I like these vans. The part of the commentary where they said they considered 12 configurations and then decided to build them the old way and just make improvements. Good for VW. Worked better than the Eurovan where they built them modern, but then bent over backwards to come across like the old ones.
Interesting timing. I just bought a ’91 GL over the weekend. It had been stored for many years, and had 80k miles on the clock. It is a weekender package, not a westy. We plan to tow it behind our ’78 GMC Kingsley motorhome.
I have not driven one for years, so bringing it home all of the old memories – mellowed and improved – were a real rush. The ’91 is a 2.1 water cooled, with front and rear heaters that are excellent. The fit, finish and noise are all reasonable for the 24 years it has aged.
The power is much better than I remember compared to the bay window T-2’s, and I think the end-of-production models slayed a lot of phosphate corrosion issues from earlier models. My grandkids (2 to 8) think it’s the coolest thing ever. My wife calls it Scooby. Good times.
Nice van. I ran an 86 for about 10 years until about 3 years ago sold it to a nice lady and I still see it around town. Keep an eye on the various cooling hoses as they tend to wear out after a decade or 2. I think running the proper vw spec coolant helps but there is a lot of it and it is expensive. I would also recommend using a stainless steel exhaust if the stock one wears out as they will last a lot longer. Other than that keep up on the maintenance and tin worm. As my old mechanic used to say “it will last forever”. Gowesty is a great source for parts and has some great information on keeping these running. Good luck and enjoy!
WE owned an 84 Wasserboxer for nearly a decade and loved it. It had the handling of a sporty car, was nimble and fun to drive. The build quality, interior space, driving position and comfort was far ahead of any minivan at the time. The 1.9 motor though, was underpowered, especially with automatic trans and A/C. if only VW could have developed a flat 4 similar to the Subaru 2.2 or 2.5 they could have continued to dominate the market. There is a big aftermarket and cult around doing the Subie swap, especially in the Westfalia models. Wish I had mine back because I would love to do the swap.
I have never even ridden in a T3, but owned a 5 cylinder/auto T4 Eurovan briefly. TONS of space inside, given the outside dimensions. A friend’s mother had a T2 in the mid-70s and I can still remember the smell of that van…just like my mom’s 66 Beetle…there’s something about the interior plastics and the horsehair(???) seat pads that is instantly recognizable.

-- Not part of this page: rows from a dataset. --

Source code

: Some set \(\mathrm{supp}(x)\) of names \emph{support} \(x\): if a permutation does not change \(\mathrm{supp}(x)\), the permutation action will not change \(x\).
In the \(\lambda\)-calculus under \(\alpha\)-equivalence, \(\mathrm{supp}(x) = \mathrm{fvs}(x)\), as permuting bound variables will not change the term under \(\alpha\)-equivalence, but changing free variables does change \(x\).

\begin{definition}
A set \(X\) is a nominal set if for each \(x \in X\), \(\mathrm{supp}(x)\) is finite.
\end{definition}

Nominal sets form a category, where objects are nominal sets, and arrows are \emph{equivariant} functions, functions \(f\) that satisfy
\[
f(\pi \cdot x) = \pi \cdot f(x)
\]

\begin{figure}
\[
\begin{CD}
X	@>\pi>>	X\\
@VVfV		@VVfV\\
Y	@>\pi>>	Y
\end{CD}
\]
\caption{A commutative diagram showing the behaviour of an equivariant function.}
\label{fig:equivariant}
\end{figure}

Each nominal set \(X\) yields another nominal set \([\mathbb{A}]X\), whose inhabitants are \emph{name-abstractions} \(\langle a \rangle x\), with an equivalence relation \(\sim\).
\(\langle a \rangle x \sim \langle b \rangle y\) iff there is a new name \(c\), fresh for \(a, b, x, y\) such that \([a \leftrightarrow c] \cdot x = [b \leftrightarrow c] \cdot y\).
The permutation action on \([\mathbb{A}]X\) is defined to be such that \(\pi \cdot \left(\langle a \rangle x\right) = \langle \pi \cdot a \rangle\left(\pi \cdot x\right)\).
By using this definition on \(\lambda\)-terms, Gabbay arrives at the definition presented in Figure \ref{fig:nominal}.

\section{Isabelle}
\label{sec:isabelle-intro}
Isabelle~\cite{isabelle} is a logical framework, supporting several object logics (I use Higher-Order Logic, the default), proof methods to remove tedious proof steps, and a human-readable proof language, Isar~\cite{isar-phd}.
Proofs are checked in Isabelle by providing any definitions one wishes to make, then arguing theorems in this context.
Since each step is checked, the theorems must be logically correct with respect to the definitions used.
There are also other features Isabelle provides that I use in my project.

My ex g/f’s brother had an ’85 T3 Vanagon after unloading his ’72 baywindow bus. For what they are, all rear engine VW buses are pretty tenacious off road, put to the test while exploring the mountains in southern Oregon. Granted, he couldnt follow my mildly lifted ’95 YJ Wrangler everywhere but he kept up in places I wouldve never thought possible with only 2wd, half the hp/torque and tiny little trike tires. They may be slow but total mountain goats. When he got the ’85, even though this was a 20 year old vehicle at the time I was suprised by how solid and tight the body and interior were. I found that van very comfortable and the forward control cab made for a rig that was a dream to drive in urban areas.
Id love a T3 pickup with Syncro. Single or double cab would be fine, but Id definitely want to scrap the underpowered and unreliable wasserboxer in favor of Subaru power. Such conversions are very popular. Either the H6 or the 2.5 turbo would be perfectly suited to a T3.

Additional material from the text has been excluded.